● EXERCISE OBJECTIVE
Please set down each record exactly as it appears, but leave out any pictures.

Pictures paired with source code
------
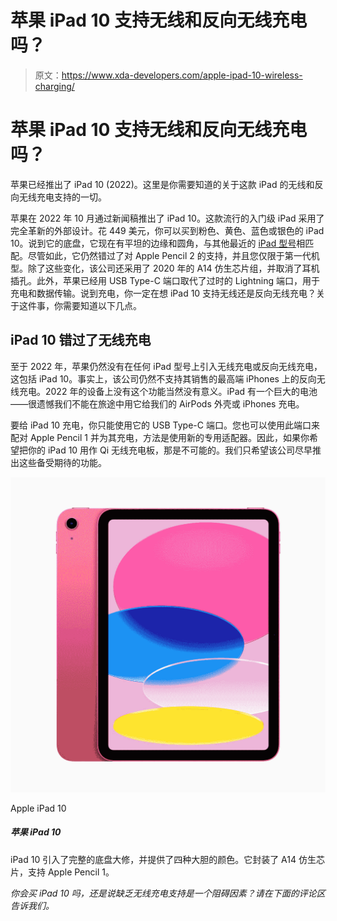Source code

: # 苹果 iPad 10 支持无线和反向无线充电吗？

> 原文：<https://www.xda-developers.com/apple-ipad-10-wireless-charging/>

# 苹果 iPad 10 支持无线和反向无线充电吗？

苹果已经推出了 iPad 10 (2022)。这里是你需要知道的关于这款 iPad 的无线和反向无线充电支持的一切。

苹果在 2022 年 10 月通过新闻稿推出了 iPad 10。这款流行的入门级 iPad 采用了完全革新的外部设计。花 449 美元，你可以买到粉色、黄色、蓝色或银色的 iPad 10。说到它的底盘，它现在有平坦的边缘和圆角，与其他最近的 [iPad 型号](https://www.xda-developers.com/best-ipad/)相匹配。尽管如此，它仍然错过了对 Apple Pencil 2 的支持，并且您仅限于第一代机型。除了这些变化，该公司还采用了 2020 年的 A14 仿生芯片组，并取消了耳机插孔。此外，苹果已经用 USB Type-C 端口取代了过时的 Lightning 端口，用于充电和数据传输。说到充电，你一定在想 iPad 10 支持无线还是反向无线充电？关于这件事，你需要知道以下几点。

## iPad 10 错过了无线充电

至于 2022 年，苹果仍然没有在任何 iPad 型号上引入无线充电或反向无线充电，这包括 iPad 10。事实上，该公司仍然不支持其销售的最高端 iPhones 上的反向无线充电。2022 年的设备上没有这个功能当然没有意义。iPad 有一个巨大的电池——很遗憾我们不能在旅途中用它给我们的 AirPods 外壳或 iPhones 充电。

要给 iPad 10 充电，你只能使用它的 USB Type-C 端口。您也可以使用此端口来配对 Apple Pencil 1 并为其充电，方法是使用新的专用适配器。因此，如果你希望把你的 iPad 10 用作 Qi 无线充电板，那是不可能的。我们只希望该公司尽早推出这些备受期待的功能。

 <picture>![The iPad 10 introduces a complete chassis overhaul and offers four bold colors. It packs the A14 Bionic chip and supports the Apple Pencil 1.](img/60ee64bb812c7f9ad0bcce9367798b62.png)</picture> 

Apple iPad 10

##### 苹果 iPad 10

iPad 10 引入了完整的底盘大修，并提供了四种大胆的颜色。它封装了 A14 仿生芯片，支持 Apple Pencil 1。

*你会买 iPad 10 吗，还是说缺乏无线充电支持是一个阻碍因素？请在下面的评论区告诉我们。*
------
● REPLY TO THE TASK
Source code

: # 苹果 iPad 10 支持无线和反向无线充电吗？

> 原文：<https://www.xda-developers.com/apple-ipad-10-wireless-charging/>

# 苹果 iPad 10 支持无线和反向无线充电吗？

苹果已经推出了 iPad 10 (2022)。这里是你需要知道的关于这款 iPad 的无线和反向无线充电支持的一切。

苹果在 2022 年 10 月通过新闻稿推出了 iPad 10。这款流行的入门级 iPad 采用了完全革新的外部设计。花 449 美元，你可以买到粉色、黄色、蓝色或银色的 iPad 10。说到它的底盘，它现在有平坦的边缘和圆角，与其他最近的 [iPad 型号](https://www.xda-developers.com/best-ipad/)相匹配。尽管如此，它仍然错过了对 Apple Pencil 2 的支持，并且您仅限于第一代机型。除了这些变化，该公司还采用了 2020 年的 A14 仿生芯片组，并取消了耳机插孔。此外，苹果已经用 USB Type-C 端口取代了过时的 Lightning 端口，用于充电和数据传输。说到充电，你一定在想 iPad 10 支持无线还是反向无线充电？关于这件事，你需要知道以下几点。

## iPad 10 错过了无线充电

至于 2022 年，苹果仍然没有在任何 iPad 型号上引入无线充电或反向无线充电，这包括 iPad 10。事实上，该公司仍然不支持其销售的最高端 iPhones 上的反向无线充电。2022 年的设备上没有这个功能当然没有意义。iPad 有一个巨大的电池——很遗憾我们不能在旅途中用它给我们的 AirPods 外壳或 iPhones 充电。

要给 iPad 10 充电，你只能使用它的 USB Type-C 端口。您也可以使用此端口来配对 Apple Pencil 1 并为其充电，方法是使用新的专用适配器。因此，如果你希望把你的 iPad 10 用作 Qi 无线充电板，那是不可能的。我们只希望该公司尽早推出这些备受期待的功能。

 <picture>![The iPad 10 introduces a complete chassis overhaul and offers four bold colors. It packs the A14 Bionic chip and supports the Apple Pencil 1.](img/60ee64bb812c7f9ad0bcce9367798b62.png)</picture> 

Apple iPad 10

##### 苹果 iPad 10

iPad 10 引入了完整的底盘大修，并提供了四种大胆的颜色。它封装了 A14 仿生芯片，支持 Apple Pencil 1。

*你会买 iPad 10 吗，还是说缺乏无线充电支持是一个阻碍因素？请在下面的评论区告诉我们。*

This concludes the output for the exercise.